EXERCISE PROMPT
Repeat every entry in full. Match each line exactly.

ENTRIES SHOWN
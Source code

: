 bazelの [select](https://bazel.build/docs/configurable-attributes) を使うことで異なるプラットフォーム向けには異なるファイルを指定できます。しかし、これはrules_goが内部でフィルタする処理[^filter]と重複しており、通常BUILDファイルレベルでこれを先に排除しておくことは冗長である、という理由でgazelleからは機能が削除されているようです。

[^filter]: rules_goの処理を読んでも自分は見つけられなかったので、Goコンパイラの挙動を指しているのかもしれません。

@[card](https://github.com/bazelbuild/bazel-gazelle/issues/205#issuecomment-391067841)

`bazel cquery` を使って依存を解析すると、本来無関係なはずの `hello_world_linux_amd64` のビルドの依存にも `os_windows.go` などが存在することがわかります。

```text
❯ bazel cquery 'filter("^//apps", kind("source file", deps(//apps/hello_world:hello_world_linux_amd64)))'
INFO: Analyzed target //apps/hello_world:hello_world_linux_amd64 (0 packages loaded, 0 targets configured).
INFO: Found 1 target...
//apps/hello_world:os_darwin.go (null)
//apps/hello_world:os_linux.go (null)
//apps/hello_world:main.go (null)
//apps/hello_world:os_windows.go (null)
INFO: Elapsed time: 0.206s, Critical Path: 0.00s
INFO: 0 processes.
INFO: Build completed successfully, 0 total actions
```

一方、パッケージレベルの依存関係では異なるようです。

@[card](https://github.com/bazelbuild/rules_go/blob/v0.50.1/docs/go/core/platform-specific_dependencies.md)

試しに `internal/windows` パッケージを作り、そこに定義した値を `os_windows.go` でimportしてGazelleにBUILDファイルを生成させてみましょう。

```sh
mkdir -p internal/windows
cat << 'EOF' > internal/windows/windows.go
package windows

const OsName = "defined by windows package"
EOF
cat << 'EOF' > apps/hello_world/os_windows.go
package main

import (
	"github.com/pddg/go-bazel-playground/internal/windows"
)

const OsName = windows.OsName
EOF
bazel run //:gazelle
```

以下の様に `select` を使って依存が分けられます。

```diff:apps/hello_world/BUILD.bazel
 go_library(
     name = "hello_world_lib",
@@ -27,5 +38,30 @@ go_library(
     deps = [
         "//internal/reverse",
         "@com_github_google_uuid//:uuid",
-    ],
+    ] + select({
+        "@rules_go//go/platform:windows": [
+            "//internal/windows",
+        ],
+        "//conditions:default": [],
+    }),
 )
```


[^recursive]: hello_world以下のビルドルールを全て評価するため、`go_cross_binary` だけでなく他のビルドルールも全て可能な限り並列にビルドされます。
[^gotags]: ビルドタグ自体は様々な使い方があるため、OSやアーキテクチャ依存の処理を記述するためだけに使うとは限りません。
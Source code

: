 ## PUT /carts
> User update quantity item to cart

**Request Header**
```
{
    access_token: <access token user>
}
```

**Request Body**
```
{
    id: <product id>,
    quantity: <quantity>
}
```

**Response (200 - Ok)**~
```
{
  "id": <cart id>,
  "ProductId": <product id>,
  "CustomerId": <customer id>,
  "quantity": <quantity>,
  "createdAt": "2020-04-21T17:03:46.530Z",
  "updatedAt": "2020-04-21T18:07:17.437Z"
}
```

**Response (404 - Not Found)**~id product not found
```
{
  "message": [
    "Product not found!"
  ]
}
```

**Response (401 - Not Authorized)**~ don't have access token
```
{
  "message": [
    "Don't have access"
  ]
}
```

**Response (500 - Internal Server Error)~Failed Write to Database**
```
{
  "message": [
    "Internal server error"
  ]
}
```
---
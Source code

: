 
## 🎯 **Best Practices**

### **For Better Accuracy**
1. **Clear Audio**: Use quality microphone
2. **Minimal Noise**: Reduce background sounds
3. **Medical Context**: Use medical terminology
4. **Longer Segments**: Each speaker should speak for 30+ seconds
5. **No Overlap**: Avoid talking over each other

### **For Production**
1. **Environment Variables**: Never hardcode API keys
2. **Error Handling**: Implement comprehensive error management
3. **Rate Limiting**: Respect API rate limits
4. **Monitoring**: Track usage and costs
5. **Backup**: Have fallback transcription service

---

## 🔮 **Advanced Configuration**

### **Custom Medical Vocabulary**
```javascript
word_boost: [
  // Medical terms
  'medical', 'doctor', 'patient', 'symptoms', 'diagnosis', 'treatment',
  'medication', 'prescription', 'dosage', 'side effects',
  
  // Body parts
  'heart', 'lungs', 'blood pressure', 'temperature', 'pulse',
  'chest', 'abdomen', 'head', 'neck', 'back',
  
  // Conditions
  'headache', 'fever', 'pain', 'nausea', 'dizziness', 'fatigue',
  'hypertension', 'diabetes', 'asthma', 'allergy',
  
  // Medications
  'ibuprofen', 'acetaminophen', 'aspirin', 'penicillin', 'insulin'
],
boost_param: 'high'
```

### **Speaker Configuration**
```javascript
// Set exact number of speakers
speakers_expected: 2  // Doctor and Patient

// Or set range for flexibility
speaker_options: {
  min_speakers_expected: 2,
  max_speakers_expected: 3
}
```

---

RESULT FOR THIS TASK
Source code

: bazelの [select](https://bazel.build/docs/configurable-attributes) を使うことで異なるプラットフォーム向けには異なるファイルを指定できます。しかし、これはrules_goが内部でフィルタする処理[^filter]と重複しており、通常BUILDファイルレベルでこれを先に排除しておくことは冗長である、という理由でgazelleからは機能が削除されているようです。

[^filter]: rules_goの処理を読んでも自分は見つけられなかったので、Goコンパイラの挙動を指しているのかもしれません。

@[card](https://github.com/bazelbuild/bazel-gazelle/issues/205#issuecomment-391067841)

`bazel cquery` を使って依存を解析すると、本来無関係なはずの `hello_world_linux_amd64` のビルドの依存にも `os_windows.go` などが存在することがわかります。

```text
❯ bazel cquery 'filter("^//apps", kind("source file", deps(//apps/hello_world:hello_world_linux_amd64)))'
INFO: Analyzed target //apps/hello_world:hello_world_linux_amd64 (0 packages loaded, 0 targets configured).
INFO: Found 1 target...
//apps/hello_world:os_darwin.go (null)
//apps/hello_world:os_linux.go (null)
//apps/hello_world:main.go (null)
//apps/hello_world:os_windows.go (null)
INFO: Elapsed time: 0.206s, Critical Path: 0.00s
INFO: 0 processes.
INFO: Build completed successfully, 0 total actions
```

一方、パッケージレベルの依存関係では異なるようです。

@[card](https://github.com/bazelbuild/rules_go/blob/v0.50.1/docs/go/core/platform-specific_dependencies.md)

試しに `internal/windows` パッケージを作り、そこに定義した値を `os_windows.go` でimportしてGazelleにBUILDファイルを生成させてみましょう。

```sh
mkdir -p internal/windows
cat << 'EOF' > internal/windows/windows.go
package windows

const OsName = "defined by windows package"
EOF
cat << 'EOF' > apps/hello_world/os_windows.go
package main

import (
	"github.com/pddg/go-bazel-playground/internal/windows"
)

const OsName = windows.OsName
EOF
bazel run //:gazelle
```

以下の様に `select` を使って依存が分けられます。

```diff:apps/hello_world/BUILD.bazel
 go_library(
     name = "hello_world_lib",
@@ -27,5 +38,30 @@ go_library(
     deps = [
         "//internal/reverse",
         "@com_github_google_uuid//:uuid",
-    ],
+    ] + select({
+        "@rules_go//go/platform:windows": [
+            "//internal/windows",
+        ],
+        "//conditions:default": [],
+    }),
 )
```


[^recursive]: hello_world以下のビルドルールを全て評価するため、`go_cross_binary` だけでなく他のビルドルールも全て可能な限り並列にビルドされます。
[^gotags]: ビルドタグ自体は様々な使い方があるため、OSやアーキテクチャ依存の処理を記述するためだけに使うとは限りません。
Source code

: ## PUT /carts
> User update quantity item to cart

**Request Header**
```
{
    access_token: <access token user>
}
```

**Request Body**
```
{
    id: <product id>,
    quantity: <quantity>
}
```

**Response (200 - Ok)**~
```
{
  "id": <cart id>,
  "ProductId": <product id>,
  "CustomerId": <customer id>,
  "quantity": <quantity>,
  "createdAt": "2020-04-21T17:03:46.530Z",
  "updatedAt": "2020-04-21T18:07:17.437Z"
}
```

**Response (404 - Not Found)**~id product not found
```
{
  "message": [
    "Product not found!"
  ]
}
```

**Response (401 - Not Authorized)**~ don't have access token
```
{
  "message": [
    "Don't have access"
  ]
}
```

**Response (500 - Internal Server Error)~Failed Write to Database**
```
{
  "message": [
    "Internal server error"
  ]
}
```
---
Source code

: 
## 🎯 **Best Practices**

### **For Better Accuracy**
1. **Clear Audio**: Use quality microphone
2. **Minimal Noise**: Reduce background sounds
3. **Medical Context**: Use medical terminology
4. **Longer Segments**: Each speaker should speak for 30+ seconds
5. **No Overlap**: Avoid talking over each other

### **For Production**
1. **Environment Variables**: Never hardcode API keys
2. **Error Handling**: Implement comprehensive error management
3. **Rate Limiting**: Respect API rate limits
4. **Monitoring**: Track usage and costs
5. **Backup**: Have fallback transcription service

---

## 🔮 **Advanced Configuration**

### **Custom Medical Vocabulary**
```javascript
word_boost: [
  // Medical terms
  'medical', 'doctor', 'patient', 'symptoms', 'diagnosis', 'treatment',
  'medication', 'prescription', 'dosage', 'side effects',
  
  // Body parts
  'heart', 'lungs', 'blood pressure', 'temperature', 'pulse',
  'chest', 'abdomen', 'head', 'neck', 'back',
  
  // Conditions
  'headache', 'fever', 'pain', 'nausea', 'dizziness', 'fatigue',
  'hypertension', 'diabetes', 'asthma', 'allergy',
  
  // Medications
  'ibuprofen', 'acetaminophen', 'aspirin', 'penicillin', 'insulin'
],
boost_param: 'high'
```

### **Speaker Configuration**
```javascript
// Set exact number of speakers
speakers_expected: 2  // Doctor and Patient

// Or set range for flexibility
speaker_options: {
  min_speakers_expected: 2,
  max_speakers_expected: 3
}
```

---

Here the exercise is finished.